Susan agreed to answer a few questions about her life, her interests and her appointment as School of Music director.
Do you own an iPod, and if so, what’s on it?
“Funny you should ask. Even with my research and teaching interests in contemporary music and music and recorded sound, I only got an iPod last semester in order to better teach my class on Music and Ethnicity in Wisconsin. So, mostly what’s on it are materials for that course—everything from various kinds of polka, to field recordings of British Isles ballads to contemporary powwow and klezmer.
“Before a recent airline flight I did load up a number of discs of Ravel’s piano works and music by the Québécois band “Le Vent du Nord,” who played recently at the Fête de Marquette festival on the east side of Madison.
What instruments do you play?
“As a fulltime musicologist here, I perform in the classroom, in public lectures and on paper through my scholarship. As a child, I started with piano and violin, but in college switched my keyboard interests to the harpsichord, studying with Max Yount at Beloit College. I continued harpsichord study in graduate school with Edward Parmentier and taught harpsichord as part of my first job at Middlebury College. Since coming to Wisconsin, I’ve played for my own enjoyment. I just purchased a new violin so I can start learning fiddle tunes—I’m trying to learn by ear to improve my skills to play for contra dances.

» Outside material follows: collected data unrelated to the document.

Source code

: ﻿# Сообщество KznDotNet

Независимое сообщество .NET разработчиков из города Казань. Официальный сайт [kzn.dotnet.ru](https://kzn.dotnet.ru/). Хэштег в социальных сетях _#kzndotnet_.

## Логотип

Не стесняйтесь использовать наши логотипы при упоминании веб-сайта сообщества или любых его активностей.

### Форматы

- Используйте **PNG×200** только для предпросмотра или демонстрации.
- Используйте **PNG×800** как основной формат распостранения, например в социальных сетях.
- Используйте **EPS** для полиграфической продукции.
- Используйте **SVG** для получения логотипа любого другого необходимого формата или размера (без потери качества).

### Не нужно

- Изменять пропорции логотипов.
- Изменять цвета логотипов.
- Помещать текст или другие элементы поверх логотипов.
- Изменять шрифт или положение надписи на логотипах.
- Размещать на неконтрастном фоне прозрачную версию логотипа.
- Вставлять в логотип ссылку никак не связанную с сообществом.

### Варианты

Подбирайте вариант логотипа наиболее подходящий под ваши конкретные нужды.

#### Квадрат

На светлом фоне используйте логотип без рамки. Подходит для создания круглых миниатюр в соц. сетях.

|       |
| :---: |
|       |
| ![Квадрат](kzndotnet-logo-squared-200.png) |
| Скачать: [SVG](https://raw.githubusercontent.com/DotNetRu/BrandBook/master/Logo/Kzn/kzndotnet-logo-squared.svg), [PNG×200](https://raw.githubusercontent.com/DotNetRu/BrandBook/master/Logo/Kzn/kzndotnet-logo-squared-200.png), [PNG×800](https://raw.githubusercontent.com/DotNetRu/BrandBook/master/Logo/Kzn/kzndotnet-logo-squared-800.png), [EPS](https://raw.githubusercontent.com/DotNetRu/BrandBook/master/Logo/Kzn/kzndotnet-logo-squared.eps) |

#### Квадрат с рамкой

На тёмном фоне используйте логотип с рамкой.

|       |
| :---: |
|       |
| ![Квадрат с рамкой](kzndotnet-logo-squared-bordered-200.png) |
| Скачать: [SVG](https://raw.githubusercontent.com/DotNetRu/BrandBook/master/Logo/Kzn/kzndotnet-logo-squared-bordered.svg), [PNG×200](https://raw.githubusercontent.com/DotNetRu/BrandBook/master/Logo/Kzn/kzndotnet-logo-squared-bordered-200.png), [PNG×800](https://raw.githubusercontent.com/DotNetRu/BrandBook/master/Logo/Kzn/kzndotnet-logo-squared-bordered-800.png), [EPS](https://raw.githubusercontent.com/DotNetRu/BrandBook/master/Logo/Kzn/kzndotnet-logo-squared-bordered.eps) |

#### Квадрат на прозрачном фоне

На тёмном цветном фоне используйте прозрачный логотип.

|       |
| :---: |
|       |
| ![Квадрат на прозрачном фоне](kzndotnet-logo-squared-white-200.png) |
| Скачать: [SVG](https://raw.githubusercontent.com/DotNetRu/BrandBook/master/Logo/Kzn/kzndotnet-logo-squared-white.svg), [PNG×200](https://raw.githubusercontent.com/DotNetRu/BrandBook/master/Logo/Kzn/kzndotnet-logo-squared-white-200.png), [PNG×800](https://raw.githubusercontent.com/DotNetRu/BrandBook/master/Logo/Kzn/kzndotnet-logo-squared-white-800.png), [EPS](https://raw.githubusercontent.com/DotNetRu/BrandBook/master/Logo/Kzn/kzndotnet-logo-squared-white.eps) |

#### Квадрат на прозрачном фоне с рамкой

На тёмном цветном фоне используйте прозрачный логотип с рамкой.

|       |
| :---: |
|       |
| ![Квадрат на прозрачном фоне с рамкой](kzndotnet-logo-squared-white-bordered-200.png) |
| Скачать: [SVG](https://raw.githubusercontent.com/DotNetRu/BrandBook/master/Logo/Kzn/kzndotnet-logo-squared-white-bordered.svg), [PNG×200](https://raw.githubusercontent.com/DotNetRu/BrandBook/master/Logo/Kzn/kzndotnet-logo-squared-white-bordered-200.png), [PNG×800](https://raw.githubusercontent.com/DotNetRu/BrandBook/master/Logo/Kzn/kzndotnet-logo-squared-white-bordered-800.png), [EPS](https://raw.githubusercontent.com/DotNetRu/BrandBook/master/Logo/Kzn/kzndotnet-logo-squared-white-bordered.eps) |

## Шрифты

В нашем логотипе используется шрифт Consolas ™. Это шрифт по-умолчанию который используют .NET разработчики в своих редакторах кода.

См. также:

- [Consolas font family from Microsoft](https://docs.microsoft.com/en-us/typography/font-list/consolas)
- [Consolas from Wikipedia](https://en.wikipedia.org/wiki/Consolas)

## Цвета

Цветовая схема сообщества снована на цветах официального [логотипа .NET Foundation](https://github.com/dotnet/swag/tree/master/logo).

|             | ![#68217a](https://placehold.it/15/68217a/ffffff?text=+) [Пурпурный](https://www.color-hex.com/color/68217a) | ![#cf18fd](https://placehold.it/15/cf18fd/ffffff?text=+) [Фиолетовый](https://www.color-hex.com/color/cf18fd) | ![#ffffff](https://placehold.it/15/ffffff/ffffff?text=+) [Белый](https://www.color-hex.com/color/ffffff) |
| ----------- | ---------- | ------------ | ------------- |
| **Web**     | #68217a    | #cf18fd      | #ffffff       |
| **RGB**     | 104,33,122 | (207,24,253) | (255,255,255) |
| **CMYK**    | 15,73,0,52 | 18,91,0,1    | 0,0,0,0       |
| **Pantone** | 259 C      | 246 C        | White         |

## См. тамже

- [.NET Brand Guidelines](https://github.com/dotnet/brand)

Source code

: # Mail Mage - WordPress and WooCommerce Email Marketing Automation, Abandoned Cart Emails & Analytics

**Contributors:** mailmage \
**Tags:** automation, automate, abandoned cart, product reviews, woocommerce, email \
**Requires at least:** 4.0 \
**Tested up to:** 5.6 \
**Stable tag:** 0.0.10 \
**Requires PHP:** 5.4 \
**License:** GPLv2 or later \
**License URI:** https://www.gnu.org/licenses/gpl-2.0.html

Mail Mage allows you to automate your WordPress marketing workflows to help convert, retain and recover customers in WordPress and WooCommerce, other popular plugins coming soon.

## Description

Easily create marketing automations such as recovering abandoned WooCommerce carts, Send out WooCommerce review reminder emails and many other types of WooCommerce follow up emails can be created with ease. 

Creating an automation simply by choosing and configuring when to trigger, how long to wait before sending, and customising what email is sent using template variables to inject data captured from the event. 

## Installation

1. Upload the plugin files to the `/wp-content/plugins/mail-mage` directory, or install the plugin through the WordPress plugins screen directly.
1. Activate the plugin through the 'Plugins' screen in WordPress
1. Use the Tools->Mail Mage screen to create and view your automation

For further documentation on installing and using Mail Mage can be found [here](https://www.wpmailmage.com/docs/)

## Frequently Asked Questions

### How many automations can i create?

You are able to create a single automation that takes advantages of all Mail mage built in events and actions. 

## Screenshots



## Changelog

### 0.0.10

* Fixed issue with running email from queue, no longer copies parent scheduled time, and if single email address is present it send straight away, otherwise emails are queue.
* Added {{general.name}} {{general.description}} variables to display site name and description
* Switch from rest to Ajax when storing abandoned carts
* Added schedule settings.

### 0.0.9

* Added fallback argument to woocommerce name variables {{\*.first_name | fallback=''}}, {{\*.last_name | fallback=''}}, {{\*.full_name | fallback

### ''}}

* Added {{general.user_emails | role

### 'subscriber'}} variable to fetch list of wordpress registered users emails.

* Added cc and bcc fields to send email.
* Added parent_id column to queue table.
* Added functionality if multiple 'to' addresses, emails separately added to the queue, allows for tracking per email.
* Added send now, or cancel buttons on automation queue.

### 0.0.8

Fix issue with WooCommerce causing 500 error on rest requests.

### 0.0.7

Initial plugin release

As a musicologist and music historian, what are your particular musical interests?
“I just co-edited a volume of essays on popular music and dance with a dance historian at Temple University, Sherril Dodds. Many of the contributions focus on international contemporary dance and music practices. My contribution is one of the few historical ones, examining an aspect of ragtime dance c. 1910 and its relationship to the emergence of the recorded sound technology. Ragtime dance has preoccupied me for some time, and I’m currently working on a book about it that examines why it was considered a dangerous activity, especially for women, and how women literally used the dance floor to negotiate new social roles for themselves. I’m utilizing lots of archival sources here at the University, which makes the work especially interesting as I explore how faculty and administrators confronted student leisure behaviors they found ‘eccentric’ and even ‘disgusting.’
What do you want to do as director?
“I know it sounds like a cliché, but I want to help insure that the School of Music can maximize all its resources so it continues to be the best 21st century institution it can be. I want the School to be part of larger University-wide conversations about the important roles music study and the arts in general play in a public institution like ours; we need to make sure that we’re doing everything we can to be where we want to be five, ten, 15 years from now. In the short term, I want to make sure our new dean of the College of Letters & Sciences and our new chancellor, know how well we fulfill the University’s educational mission and how beautifully we embody the Wisconsin Idea of contributing to the state, nation and world.
Why did you want this job?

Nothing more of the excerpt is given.